Description
Delicious and easy-to-make Keto Almond Flour Waffles that are perfect for a low-carb diet.
Ingredients
Scale
- 1 cup almond flour
- 2 tablespoons coconut flour
- 1 teaspoon baking powder
- 1/4 teaspoon salt
- 3 large eggs
- 1/4 cup unsweetened almond milk
- 2 tablespoons melted butter
- 1 teaspoon vanilla extract
- 1 tablespoon erythritol (optional, for sweetness)
Instructions
- In a mixing bowl, combine almond flour, coconut flour, baking powder, and salt. Whisk until well blended.
- In another bowl, beat the eggs and then add almond milk, melted butter, vanilla extract, and erythritol (if using). Mix until smooth.

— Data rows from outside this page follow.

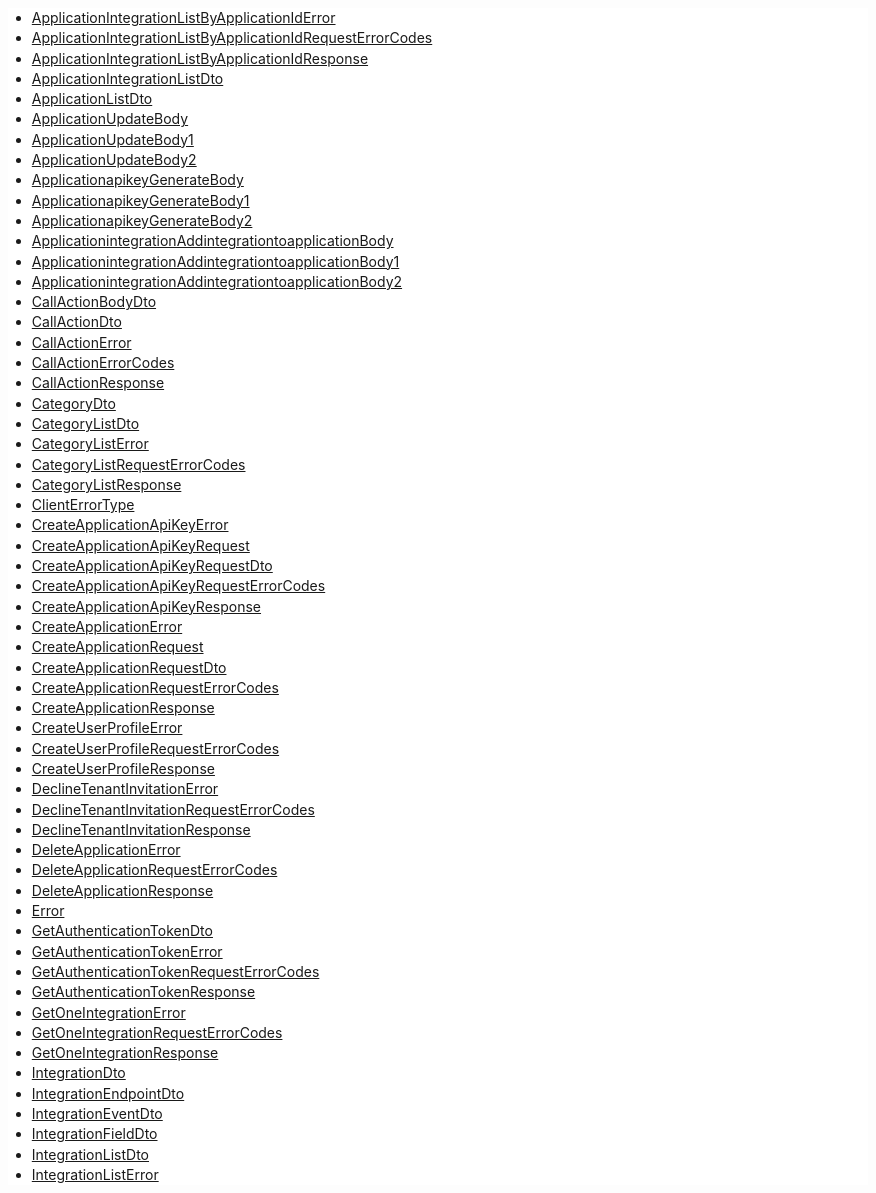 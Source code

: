  - [ApplicationIntegrationListByApplicationIdError](docs/ApplicationIntegrationListByApplicationIdError.md)
 - [ApplicationIntegrationListByApplicationIdRequestErrorCodes](docs/ApplicationIntegrationListByApplicationIdRequestErrorCodes.md)
 - [ApplicationIntegrationListByApplicationIdResponse](docs/ApplicationIntegrationListByApplicationIdResponse.md)
 - [ApplicationIntegrationListDto](docs/ApplicationIntegrationListDto.md)
 - [ApplicationListDto](docs/ApplicationListDto.md)
 - [ApplicationUpdateBody](docs/ApplicationUpdateBody.md)
 - [ApplicationUpdateBody1](docs/ApplicationUpdateBody1.md)
 - [ApplicationUpdateBody2](docs/ApplicationUpdateBody2.md)
 - [ApplicationapikeyGenerateBody](docs/ApplicationapikeyGenerateBody.md)
 - [ApplicationapikeyGenerateBody1](docs/ApplicationapikeyGenerateBody1.md)
 - [ApplicationapikeyGenerateBody2](docs/ApplicationapikeyGenerateBody2.md)
 - [ApplicationintegrationAddintegrationtoapplicationBody](docs/ApplicationintegrationAddintegrationtoapplicationBody.md)
 - [ApplicationintegrationAddintegrationtoapplicationBody1](docs/ApplicationintegrationAddintegrationtoapplicationBody1.md)
 - [ApplicationintegrationAddintegrationtoapplicationBody2](docs/ApplicationintegrationAddintegrationtoapplicationBody2.md)
 - [CallActionBodyDto](docs/CallActionBodyDto.md)
 - [CallActionDto](docs/CallActionDto.md)
 - [CallActionError](docs/CallActionError.md)
 - [CallActionErrorCodes](docs/CallActionErrorCodes.md)
 - [CallActionResponse](docs/CallActionResponse.md)
 - [CategoryDto](docs/CategoryDto.md)
 - [CategoryListDto](docs/CategoryListDto.md)
 - [CategoryListError](docs/CategoryListError.md)
 - [CategoryListRequestErrorCodes](docs/CategoryListRequestErrorCodes.md)
 - [CategoryListResponse](docs/CategoryListResponse.md)
 - [ClientErrorType](docs/ClientErrorType.md)
 - [CreateApplicationApiKeyError](docs/CreateApplicationApiKeyError.md)
 - [CreateApplicationApiKeyRequest](docs/CreateApplicationApiKeyRequest.md)
 - [CreateApplicationApiKeyRequestDto](docs/CreateApplicationApiKeyRequestDto.md)
 - [CreateApplicationApiKeyRequestErrorCodes](docs/CreateApplicationApiKeyRequestErrorCodes.md)
 - [CreateApplicationApiKeyResponse](docs/CreateApplicationApiKeyResponse.md)
 - [CreateApplicationError](docs/CreateApplicationError.md)
 - [CreateApplicationRequest](docs/CreateApplicationRequest.md)
 - [CreateApplicationRequestDto](docs/CreateApplicationRequestDto.md)
 - [CreateApplicationRequestErrorCodes](docs/CreateApplicationRequestErrorCodes.md)
 - [CreateApplicationResponse](docs/CreateApplicationResponse.md)
 - [CreateUserProfileError](docs/CreateUserProfileError.md)
 - [CreateUserProfileRequestErrorCodes](docs/CreateUserProfileRequestErrorCodes.md)
 - [CreateUserProfileResponse](docs/CreateUserProfileResponse.md)
 - [DeclineTenantInvitationError](docs/DeclineTenantInvitationError.md)
 - [DeclineTenantInvitationRequestErrorCodes](docs/DeclineTenantInvitationRequestErrorCodes.md)
 - [DeclineTenantInvitationResponse](docs/DeclineTenantInvitationResponse.md)
 - [DeleteApplicationError](docs/DeleteApplicationError.md)
 - [DeleteApplicationRequestErrorCodes](docs/DeleteApplicationRequestErrorCodes.md)
 - [DeleteApplicationResponse](docs/DeleteApplicationResponse.md)
 - [Error](docs/Error.md)
 - [GetAuthenticationTokenDto](docs/GetAuthenticationTokenDto.md)
 - [GetAuthenticationTokenError](docs/GetAuthenticationTokenError.md)
 - [GetAuthenticationTokenRequestErrorCodes](docs/GetAuthenticationTokenRequestErrorCodes.md)
 - [GetAuthenticationTokenResponse](docs/GetAuthenticationTokenResponse.md)
 - [GetOneIntegrationError](docs/GetOneIntegrationError.md)
 - [GetOneIntegrationRequestErrorCodes](docs/GetOneIntegrationRequestErrorCodes.md)
 - [GetOneIntegrationResponse](docs/GetOneIntegrationResponse.md)
 - [IntegrationDto](docs/IntegrationDto.md)
 - [IntegrationEndpointDto](docs/IntegrationEndpointDto.md)
 - [IntegrationEventDto](docs/IntegrationEventDto.md)
 - [IntegrationFieldDto](docs/IntegrationFieldDto.md)
 - [IntegrationListDto](docs/IntegrationListDto.md)
 - [IntegrationListError](docs/IntegrationListError.md)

- Pour the wet ingredients into the dry ingredients and stir until just combined. Let the batter sit for about 5 minutes to thicken.
- Preheat your waffle iron according to the manufacturer’s instructions. Lightly grease it with cooking spray or additional melted butter.
- Pour the batter onto the preheated waffle iron, using about 1/4 to 1/2 cup of batter per waffle, depending on your waffle iron size. Close the lid and cook until golden brown and crispy, usually about 3-5 minutes.
- Carefully remove the waffles and serve warm with your choice of toppings, such as sugar-free syrup, whipped cream, or fresh berries.
Notes
- For added flavor, mix in a teaspoon of cinnamon or a few chocolate chips (sugar-free) into the batter.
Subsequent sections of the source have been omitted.